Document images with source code

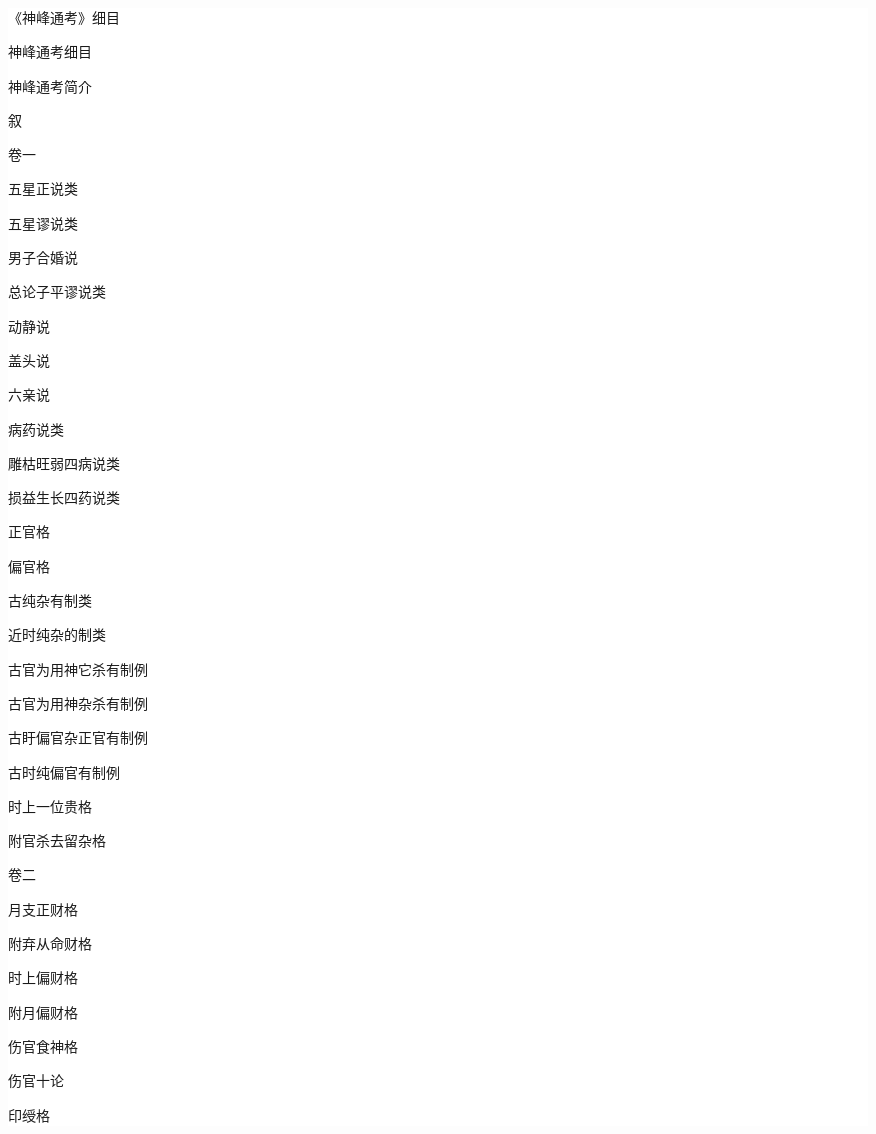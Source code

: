 《神峰通考》细目

神峰通考细目

神峰通考简介

叙

卷一

 五星正说类

 五星谬说类

 男子合婚说

 总论子平谬说类

 动静说

 盖头说

 六亲说

 病药说类

 雕枯旺弱四病说类

 损益生长四药说类

 正官格

 偏官格

 古纯杂有制类

 近时纯杂的制类

 古官为用神它杀有制例

 古官为用神杂杀有制例

 古盱偏官杂正官有制例

 古时纯偏官有制例

 时上一位贵格

 附官杀去留杂格

卷二

 月支正财格

 附弃从命财格

 时上偏财格

 附月偏财格

 伤官食神格

 伤官十论

 印绶格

#### Work to be completed:
The data above must be written out again without alteration, and the pictures in them must be excluded.

#### Solution for this problem:
Source code

: 《神峰通考》细目

神峰通考细目

神峰通考简介

叙

卷一

 五星正说类

 五星谬说类

 男子合婚说

 总论子平谬说类

 动静说

 盖头说

 六亲说

 病药说类

 雕枯旺弱四病说类

 损益生长四药说类

 正官格

 偏官格

 古纯杂有制类

 近时纯杂的制类

 古官为用神它杀有制例

 古官为用神杂杀有制例

 古盱偏官杂正官有制例

 古时纯偏官有制例

 时上一位贵格

 附官杀去留杂格

卷二

 月支正财格

 附弃从命财格

 时上偏财格

 附月偏财格

 伤官食神格

 伤官十论

 印绶格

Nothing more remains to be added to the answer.